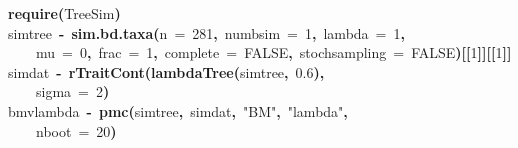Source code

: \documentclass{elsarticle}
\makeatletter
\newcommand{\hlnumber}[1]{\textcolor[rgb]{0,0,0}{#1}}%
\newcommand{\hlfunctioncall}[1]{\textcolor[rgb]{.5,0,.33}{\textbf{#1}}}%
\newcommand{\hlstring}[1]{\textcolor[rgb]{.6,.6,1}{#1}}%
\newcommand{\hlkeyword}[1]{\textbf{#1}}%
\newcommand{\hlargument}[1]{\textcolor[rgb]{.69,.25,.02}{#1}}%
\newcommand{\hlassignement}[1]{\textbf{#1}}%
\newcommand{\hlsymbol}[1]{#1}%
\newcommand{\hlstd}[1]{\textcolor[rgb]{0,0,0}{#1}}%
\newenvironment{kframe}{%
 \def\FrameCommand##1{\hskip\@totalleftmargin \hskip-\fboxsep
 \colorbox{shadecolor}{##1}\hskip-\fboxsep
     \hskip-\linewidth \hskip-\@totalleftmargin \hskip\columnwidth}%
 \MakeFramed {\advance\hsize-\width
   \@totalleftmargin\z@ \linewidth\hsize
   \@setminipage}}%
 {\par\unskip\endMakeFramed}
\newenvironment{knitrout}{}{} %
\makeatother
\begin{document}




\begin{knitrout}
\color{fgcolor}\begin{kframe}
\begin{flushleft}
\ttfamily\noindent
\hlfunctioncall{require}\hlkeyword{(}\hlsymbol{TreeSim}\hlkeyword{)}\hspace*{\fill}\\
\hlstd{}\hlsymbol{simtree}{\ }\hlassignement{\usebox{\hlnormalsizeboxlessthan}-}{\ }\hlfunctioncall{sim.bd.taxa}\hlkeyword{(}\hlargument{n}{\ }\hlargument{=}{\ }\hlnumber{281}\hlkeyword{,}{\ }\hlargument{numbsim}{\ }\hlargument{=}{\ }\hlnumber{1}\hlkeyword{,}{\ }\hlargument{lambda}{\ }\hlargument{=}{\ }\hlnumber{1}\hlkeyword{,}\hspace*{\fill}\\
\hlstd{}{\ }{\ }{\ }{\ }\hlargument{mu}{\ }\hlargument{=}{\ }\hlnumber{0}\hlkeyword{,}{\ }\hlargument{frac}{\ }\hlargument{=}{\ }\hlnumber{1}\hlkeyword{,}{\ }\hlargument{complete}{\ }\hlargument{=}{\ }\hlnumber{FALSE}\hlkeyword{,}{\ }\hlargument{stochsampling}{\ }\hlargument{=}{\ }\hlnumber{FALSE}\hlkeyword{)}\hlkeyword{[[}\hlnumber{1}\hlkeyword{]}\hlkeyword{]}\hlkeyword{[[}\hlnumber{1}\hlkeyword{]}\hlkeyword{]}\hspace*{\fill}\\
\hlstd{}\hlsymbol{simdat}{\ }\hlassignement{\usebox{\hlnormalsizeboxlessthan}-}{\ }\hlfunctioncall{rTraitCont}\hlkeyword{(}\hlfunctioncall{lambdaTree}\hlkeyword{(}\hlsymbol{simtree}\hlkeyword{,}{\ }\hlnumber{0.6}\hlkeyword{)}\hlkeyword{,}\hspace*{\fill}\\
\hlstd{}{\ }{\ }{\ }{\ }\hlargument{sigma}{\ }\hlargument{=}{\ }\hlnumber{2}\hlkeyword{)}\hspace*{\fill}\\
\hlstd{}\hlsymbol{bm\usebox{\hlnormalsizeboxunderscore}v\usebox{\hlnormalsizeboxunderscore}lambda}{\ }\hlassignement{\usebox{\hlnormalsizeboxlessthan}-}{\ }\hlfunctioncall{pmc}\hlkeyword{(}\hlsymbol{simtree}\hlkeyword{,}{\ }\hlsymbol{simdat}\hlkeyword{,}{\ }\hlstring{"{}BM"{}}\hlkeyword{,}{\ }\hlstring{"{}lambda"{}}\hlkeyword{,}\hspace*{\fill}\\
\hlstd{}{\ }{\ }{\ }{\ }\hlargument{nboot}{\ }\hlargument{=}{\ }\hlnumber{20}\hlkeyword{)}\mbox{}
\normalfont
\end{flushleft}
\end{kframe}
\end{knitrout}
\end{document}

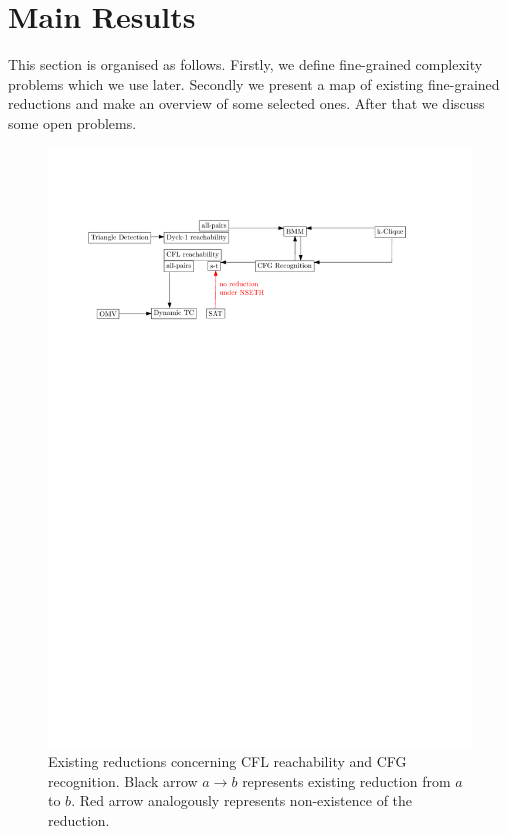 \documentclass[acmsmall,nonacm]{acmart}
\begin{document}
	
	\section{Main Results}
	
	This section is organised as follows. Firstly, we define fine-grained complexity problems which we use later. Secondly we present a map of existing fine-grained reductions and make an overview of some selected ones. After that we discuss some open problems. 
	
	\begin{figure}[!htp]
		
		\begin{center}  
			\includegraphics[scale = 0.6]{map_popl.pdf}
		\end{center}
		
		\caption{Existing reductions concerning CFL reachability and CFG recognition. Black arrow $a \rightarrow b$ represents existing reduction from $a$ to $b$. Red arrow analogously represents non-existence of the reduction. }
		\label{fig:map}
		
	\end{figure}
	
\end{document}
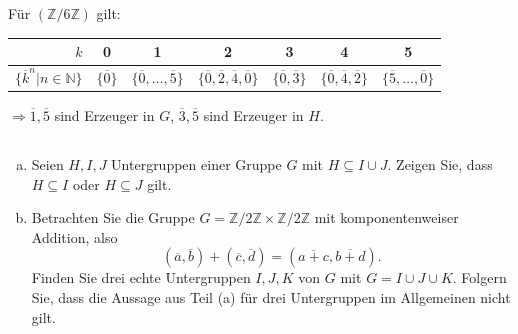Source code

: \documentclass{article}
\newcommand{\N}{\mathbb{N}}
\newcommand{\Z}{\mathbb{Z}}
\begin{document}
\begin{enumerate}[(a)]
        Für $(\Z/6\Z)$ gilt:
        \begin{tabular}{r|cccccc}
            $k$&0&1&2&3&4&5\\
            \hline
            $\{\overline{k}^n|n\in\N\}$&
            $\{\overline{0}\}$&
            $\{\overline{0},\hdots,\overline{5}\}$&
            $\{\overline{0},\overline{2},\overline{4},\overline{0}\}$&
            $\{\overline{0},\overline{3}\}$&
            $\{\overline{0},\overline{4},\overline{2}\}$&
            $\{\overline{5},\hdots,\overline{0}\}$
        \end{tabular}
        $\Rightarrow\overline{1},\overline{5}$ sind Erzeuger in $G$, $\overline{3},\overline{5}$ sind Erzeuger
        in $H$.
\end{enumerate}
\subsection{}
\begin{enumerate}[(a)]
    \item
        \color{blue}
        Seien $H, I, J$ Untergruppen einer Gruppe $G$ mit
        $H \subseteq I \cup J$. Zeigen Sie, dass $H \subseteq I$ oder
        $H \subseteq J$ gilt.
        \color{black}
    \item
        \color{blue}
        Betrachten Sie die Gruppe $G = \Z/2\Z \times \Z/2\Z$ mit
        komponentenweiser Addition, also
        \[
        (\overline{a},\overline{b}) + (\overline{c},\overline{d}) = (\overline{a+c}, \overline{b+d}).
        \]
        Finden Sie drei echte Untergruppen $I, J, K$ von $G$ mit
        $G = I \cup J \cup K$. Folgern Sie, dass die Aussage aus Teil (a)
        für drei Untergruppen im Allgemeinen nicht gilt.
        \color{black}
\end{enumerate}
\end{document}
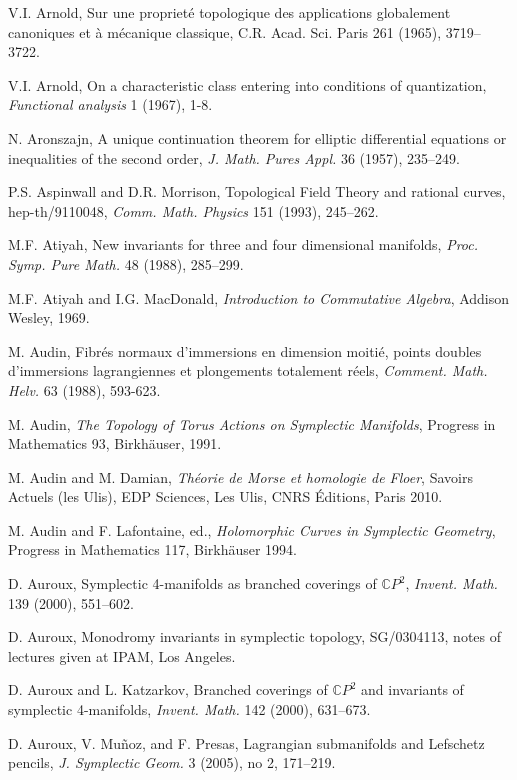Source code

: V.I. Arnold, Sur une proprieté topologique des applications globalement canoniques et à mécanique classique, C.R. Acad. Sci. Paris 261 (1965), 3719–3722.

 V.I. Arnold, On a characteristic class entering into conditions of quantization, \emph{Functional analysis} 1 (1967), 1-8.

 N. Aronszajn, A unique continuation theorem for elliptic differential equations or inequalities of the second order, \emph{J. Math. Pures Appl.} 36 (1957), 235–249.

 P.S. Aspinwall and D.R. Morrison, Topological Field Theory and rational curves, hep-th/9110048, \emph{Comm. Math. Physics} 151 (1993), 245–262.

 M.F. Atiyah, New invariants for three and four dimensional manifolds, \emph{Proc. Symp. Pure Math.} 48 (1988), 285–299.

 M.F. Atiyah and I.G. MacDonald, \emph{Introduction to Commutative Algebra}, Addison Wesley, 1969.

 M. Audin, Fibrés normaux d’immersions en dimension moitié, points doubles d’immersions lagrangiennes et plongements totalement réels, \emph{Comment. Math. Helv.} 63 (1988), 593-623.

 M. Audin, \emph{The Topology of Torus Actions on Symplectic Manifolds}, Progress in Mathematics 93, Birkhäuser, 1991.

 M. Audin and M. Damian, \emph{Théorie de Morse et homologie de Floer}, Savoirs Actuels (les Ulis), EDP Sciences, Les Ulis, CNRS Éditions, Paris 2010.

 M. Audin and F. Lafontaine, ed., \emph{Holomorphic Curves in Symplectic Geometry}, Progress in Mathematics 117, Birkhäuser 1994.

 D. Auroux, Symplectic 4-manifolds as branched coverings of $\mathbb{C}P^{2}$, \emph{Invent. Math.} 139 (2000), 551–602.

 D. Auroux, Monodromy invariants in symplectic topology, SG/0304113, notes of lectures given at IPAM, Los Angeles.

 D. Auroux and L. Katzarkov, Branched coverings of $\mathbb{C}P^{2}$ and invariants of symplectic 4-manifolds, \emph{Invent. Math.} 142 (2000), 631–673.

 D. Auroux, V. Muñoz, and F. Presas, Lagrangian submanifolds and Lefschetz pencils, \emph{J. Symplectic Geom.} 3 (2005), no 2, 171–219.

[Exercise aim] Copy each line in the listing where "textbf" appears.

[Exercise output]
\newcommand{\hlfunctioncall}[1]{\textcolor[rgb]{.5,0,.33}{\textbf{#1}}}%
\newcommand{\hlkeyword}[1]{\textbf{#1}}%
\newcommand{\hlassignement}[1]{\textbf{#1}}%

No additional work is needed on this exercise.